About this exercise: Every line with the string "example" in it belongs in your answer, so copy them all from the data.

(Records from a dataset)
+--

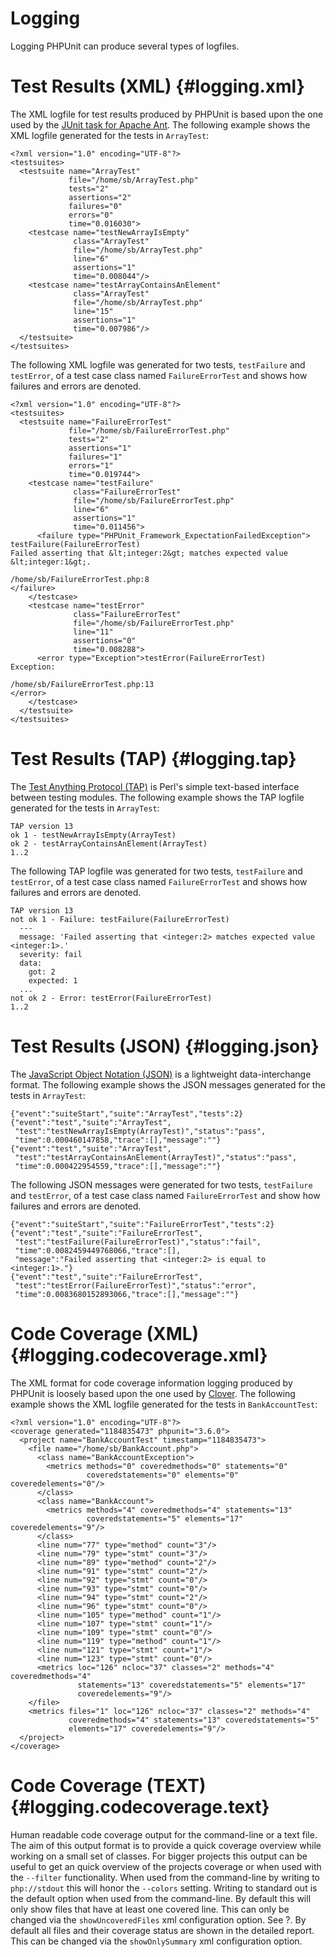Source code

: Logging
=======

Logging PHPUnit can produce several types of logfiles.

Test Results (XML) {#logging.xml}
==================

The XML logfile for test results produced by PHPUnit is based upon the
one used by the [JUnit task for Apache
Ant](http://ant.apache.org/manual/Tasks/junit.html). The following
example shows the XML logfile generated for the tests in `ArrayTest`:

    <?xml version="1.0" encoding="UTF-8"?>
    <testsuites>
      <testsuite name="ArrayTest"
                 file="/home/sb/ArrayTest.php"
                 tests="2"
                 assertions="2"
                 failures="0"
                 errors="0"
                 time="0.016030">
        <testcase name="testNewArrayIsEmpty"
                  class="ArrayTest"
                  file="/home/sb/ArrayTest.php"
                  line="6"
                  assertions="1"
                  time="0.008044"/>
        <testcase name="testArrayContainsAnElement"
                  class="ArrayTest"
                  file="/home/sb/ArrayTest.php"
                  line="15"
                  assertions="1"
                  time="0.007986"/>
      </testsuite>
    </testsuites>

The following XML logfile was generated for two tests, `testFailure` and
`testError`, of a test case class named `FailureErrorTest` and shows how
failures and errors are denoted.

    <?xml version="1.0" encoding="UTF-8"?>
    <testsuites>
      <testsuite name="FailureErrorTest"
                 file="/home/sb/FailureErrorTest.php"
                 tests="2"
                 assertions="1"
                 failures="1"
                 errors="1"
                 time="0.019744">
        <testcase name="testFailure"
                  class="FailureErrorTest"
                  file="/home/sb/FailureErrorTest.php"
                  line="6"
                  assertions="1"
                  time="0.011456">
          <failure type="PHPUnit_Framework_ExpectationFailedException">
    testFailure(FailureErrorTest)
    Failed asserting that &lt;integer:2&gt; matches expected value &lt;integer:1&gt;.

    /home/sb/FailureErrorTest.php:8
    </failure>
        </testcase>
        <testcase name="testError"
                  class="FailureErrorTest"
                  file="/home/sb/FailureErrorTest.php"
                  line="11"
                  assertions="0"
                  time="0.008288">
          <error type="Exception">testError(FailureErrorTest)
    Exception:

    /home/sb/FailureErrorTest.php:13
    </error>
        </testcase>
      </testsuite>
    </testsuites>

Test Results (TAP) {#logging.tap}
==================

The [Test Anything Protocol (TAP)](http://testanything.org/) is Perl's
simple text-based interface between testing modules. The following
example shows the TAP logfile generated for the tests in `ArrayTest`:

    TAP version 13
    ok 1 - testNewArrayIsEmpty(ArrayTest)
    ok 2 - testArrayContainsAnElement(ArrayTest)
    1..2

The following TAP logfile was generated for two tests, `testFailure` and
`testError`, of a test case class named `FailureErrorTest` and shows how
failures and errors are denoted.

    TAP version 13
    not ok 1 - Failure: testFailure(FailureErrorTest)
      ---
      message: 'Failed asserting that <integer:2> matches expected value <integer:1>.'
      severity: fail
      data:
        got: 2
        expected: 1
      ...
    not ok 2 - Error: testError(FailureErrorTest)
    1..2

Test Results (JSON) {#logging.json}
===================

The [JavaScript Object Notation (JSON)](http://www.json.org/) is a
lightweight data-interchange format. The following example shows the
JSON messages generated for the tests in `ArrayTest`:

    {"event":"suiteStart","suite":"ArrayTest","tests":2}
    {"event":"test","suite":"ArrayTest",
     "test":"testNewArrayIsEmpty(ArrayTest)","status":"pass",
     "time":0.000460147858,"trace":[],"message":""}
    {"event":"test","suite":"ArrayTest",
     "test":"testArrayContainsAnElement(ArrayTest)","status":"pass",
     "time":0.000422954559,"trace":[],"message":""}

The following JSON messages were generated for two tests, `testFailure`
and `testError`, of a test case class named `FailureErrorTest` and show
how failures and errors are denoted.

    {"event":"suiteStart","suite":"FailureErrorTest","tests":2}
    {"event":"test","suite":"FailureErrorTest",
     "test":"testFailure(FailureErrorTest)","status":"fail",
     "time":0.0082459449768066,"trace":[],
     "message":"Failed asserting that <integer:2> is equal to <integer:1>."}
    {"event":"test","suite":"FailureErrorTest",
     "test":"testError(FailureErrorTest)","status":"error",
     "time":0.0083680152893066,"trace":[],"message":""}

Code Coverage (XML) {#logging.codecoverage.xml}
===================

The XML format for code coverage information logging produced by PHPUnit
is loosely based upon the one used by
[Clover](http://www.atlassian.com/software/clover/). The following
example shows the XML logfile generated for the tests in
`BankAccountTest`:

    <?xml version="1.0" encoding="UTF-8"?>
    <coverage generated="1184835473" phpunit="3.6.0">
      <project name="BankAccountTest" timestamp="1184835473">
        <file name="/home/sb/BankAccount.php">
          <class name="BankAccountException">
            <metrics methods="0" coveredmethods="0" statements="0"
                     coveredstatements="0" elements="0" coveredelements="0"/>
          </class>
          <class name="BankAccount">
            <metrics methods="4" coveredmethods="4" statements="13"
                     coveredstatements="5" elements="17" coveredelements="9"/>
          </class>
          <line num="77" type="method" count="3"/>
          <line num="79" type="stmt" count="3"/>
          <line num="89" type="method" count="2"/>
          <line num="91" type="stmt" count="2"/>
          <line num="92" type="stmt" count="0"/>
          <line num="93" type="stmt" count="0"/>
          <line num="94" type="stmt" count="2"/>
          <line num="96" type="stmt" count="0"/>
          <line num="105" type="method" count="1"/>
          <line num="107" type="stmt" count="1"/>
          <line num="109" type="stmt" count="0"/>
          <line num="119" type="method" count="1"/>
          <line num="121" type="stmt" count="1"/>
          <line num="123" type="stmt" count="0"/>
          <metrics loc="126" ncloc="37" classes="2" methods="4" coveredmethods="4"
                   statements="13" coveredstatements="5" elements="17"
                   coveredelements="9"/>
        </file>
        <metrics files="1" loc="126" ncloc="37" classes="2" methods="4"
                 coveredmethods="4" statements="13" coveredstatements="5"
                 elements="17" coveredelements="9"/>
      </project>
    </coverage>

Code Coverage (TEXT) {#logging.codecoverage.text}
====================

Human readable code coverage output for the command-line or a text file.
The aim of this output format is to provide a quick coverage overview
while working on a small set of classes. For bigger projects this output
can be useful to get an quick overview of the projects coverage or when
used with the `--filter` functionality. When used from the command-line
by writing to `php://stdout` this will honor the `--colors` setting.
Writing to standard out is the default option when used from the
command-line. By default this will only show files that have at least
one covered line. This can only be changed via the `showUncoveredFiles`
xml configuration option. See ?. By default all files and their coverage
status are shown in the detailed report. This can be changed via the
`showOnlySummary` xml configuration option.
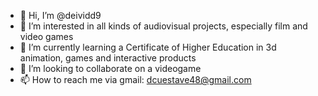- 👋 Hi, I’m @deividd9
- 👀 I’m interested in all kinds of audiovisual projects, especially film and video games
- 🌱 I’m currently learning a Certificate of Higher Education in 3d animation, games and interactive  products
- 💞️ I’m looking to collaborate on a videogame
- 📫 How to reach me via gmail: dcuestave48@gmail.com

<!---
deividd9/deividd9 is a ✨ special ✨ repository because its `README.md` (this file) appears on your GitHub profile.
You can click the Preview link to take a look at your changes.
--->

+--

Worked solution:
example shows the XML logfile generated for the tests in `ArrayTest`:
example shows the TAP logfile generated for the tests in `ArrayTest`:
lightweight data-interchange format. The following example shows the
example shows the XML logfile generated for the tests in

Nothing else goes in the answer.